- nebula 版本:2.0.0
- 部署方式:单机
- 是否为线上版本:N
- 硬件信息
- 磁盘 512SSD
- CPU、内存信息 16核128G
- 问题的具体描述
- 相关的 meta / storage / graph info 日志信息
nebula中存了共(405283顶点,1737530边),如下算法只拉取其中的一部分边和点进行联通分量计算,实际运行过程中,发现数据加载过程缓慢,共用了2个多小时才将数据拉取完毕,该怎么优化解决?
import com.facebook.thrift.protocol.TCompactProtocol
import com.vesoft.nebula.connector.connector.{EdgeRank, NebulaDataFrameReader, Prop}
import com.vesoft.nebula.connector.{NebulaConnectionConfig, ReadNebulaConfig}
import org.apache.log4j.{Level, Logger}
import org.apache.spark.SparkConf
import org.apache.spark.graphx.{Graph, VertexId, VertexRDD}
import org.apache.spark.sql.SparkSession
import org.slf4j.LoggerFactory
object NebulaConnectedComponents {
private val LOG = LoggerFactory.getLogger(this.getClass)

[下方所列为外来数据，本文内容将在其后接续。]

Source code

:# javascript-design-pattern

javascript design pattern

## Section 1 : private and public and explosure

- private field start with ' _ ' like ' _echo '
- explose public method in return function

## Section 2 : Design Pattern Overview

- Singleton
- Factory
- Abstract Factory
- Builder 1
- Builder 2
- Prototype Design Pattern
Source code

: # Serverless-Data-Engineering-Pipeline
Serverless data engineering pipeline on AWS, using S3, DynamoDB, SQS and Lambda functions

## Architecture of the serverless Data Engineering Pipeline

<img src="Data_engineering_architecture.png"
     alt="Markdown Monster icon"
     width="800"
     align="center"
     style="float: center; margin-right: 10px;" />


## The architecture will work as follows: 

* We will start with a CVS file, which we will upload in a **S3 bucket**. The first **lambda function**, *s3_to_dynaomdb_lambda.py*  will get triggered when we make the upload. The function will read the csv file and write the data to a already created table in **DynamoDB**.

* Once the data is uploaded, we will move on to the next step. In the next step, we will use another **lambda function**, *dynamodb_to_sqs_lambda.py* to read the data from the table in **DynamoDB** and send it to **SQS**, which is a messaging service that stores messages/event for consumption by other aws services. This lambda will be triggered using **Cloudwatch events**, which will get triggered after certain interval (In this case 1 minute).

def connectedComponents(): Unit = {
// 屏蔽日志
Logger.getLogger("org.apache.spark").setLevel(Level.WARN)
val sparkConf = new SparkConf
sparkConf
.set("spark.serializer", "org.apache.spark.serializer.KryoSerializer")
.registerKryoClasses(Array[Class[_]](classOf[TCompactProtocol]))
val spark = SparkSession
.builder()
.master("local[*]")
.config(sparkConf)
.getOrCreate()
LOG.info("start to read nebula vertices")
val config =
NebulaConnectionConfig
.builder()
.withMetaAddress("10.27.20.154:9559")
.withTimeout(600000)
.withConenctionRetry(2)
.build()
val ACline_dotReadVertexConfig: ReadNebulaConfig = ReadNebulaConfig
.builder()
.withSpace("ems")
.withLabel("ACline_dot")
.withNoColumn(false)
.build()
val ACline_dotVertexRDD = spark.read.nebula(config, ACline_dotReadVertexConfig).loadVerticesToGraphx()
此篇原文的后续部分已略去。